* Data section:
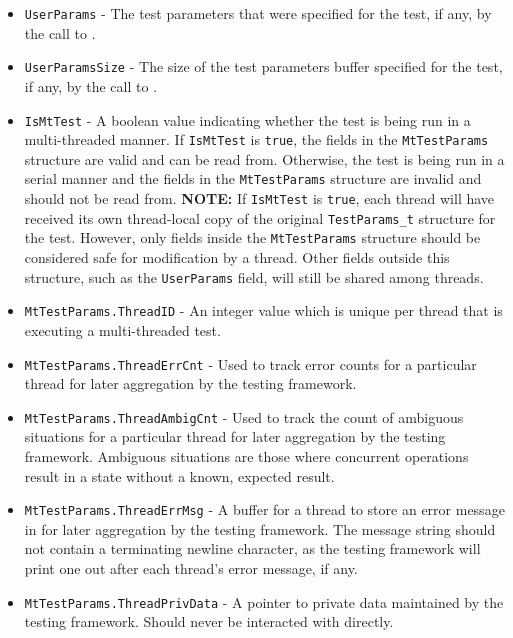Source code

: \documentclass[../HDF5_RFC.tex]{subfiles}
\begin{document}
\begin{itemize}
    \item \texttt{UserParams} - The test parameters that were specified for the test, if any, by the
          call to .
    \item \texttt{UserParamsSize} - The size of the test parameters buffer specified for the test, if
          any, by the call to .
    \item \texttt{IsMtTest} - A boolean value indicating whether the test is being run in a
          multi-threaded manner. If \texttt{IsMtTest} is \texttt{true}, the fields in the
          \texttt{MtTestParams} structure are valid and can be read from. Otherwise, the test is being
          run in a serial manner and the fields in the \texttt{MtTestParams} structure are invalid and
          should not be read from. \textbf{NOTE:} If \texttt{IsMtTest} is \texttt{true}, each thread
          will have received its own thread-local copy of the original \texttt{TestParams\_t} structure
          for the test. However, only fields inside the \texttt{MtTestParams} structure should be
          considered safe for modification by a thread. Other fields outside this structure, such as
          the \texttt{UserParams} field, will still be shared among threads.
    \item \texttt{MtTestParams.ThreadID} - An integer value which is unique per thread that is executing
          a multi-threaded test.
    \item \texttt{MtTestParams.ThreadErrCnt} - Used to track error counts for a particular thread for
          later aggregation by the testing framework.
    \item \texttt{MtTestParams.ThreadAmbigCnt} - Used to track the count of ambiguous situations for a
          particular thread for later aggregation by the testing framework. Ambiguous situations are
          those where concurrent operations result in a state without a known, expected result.
    \item \texttt{MtTestParams.ThreadErrMsg} - A buffer for a thread to store an error message in for
          later aggregation by the testing framework. The message string should not contain a terminating
          newline character, as the testing framework will print one out after each thread's error message,
          if any.
    \item \texttt{MtTestParams.ThreadPrivData} - A pointer to private data maintained by the testing
          framework. Should never be interacted with directly.
\end{itemize}
\end{document}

* Assigned task:
Within the material above, extract exactly the lines that start at the line containing "that is executing" and stop after the line containing "situations for a", and only those.

* Exercise result:
    \item \texttt{MtTestParams.ThreadID} - An integer value which is unique per thread that is executing
          a multi-threaded test.
    \item \texttt{MtTestParams.ThreadErrCnt} - Used to track error counts for a particular thread for
          later aggregation by the testing framework.
    \item \texttt{MtTestParams.ThreadAmbigCnt} - Used to track the count of ambiguous situations for a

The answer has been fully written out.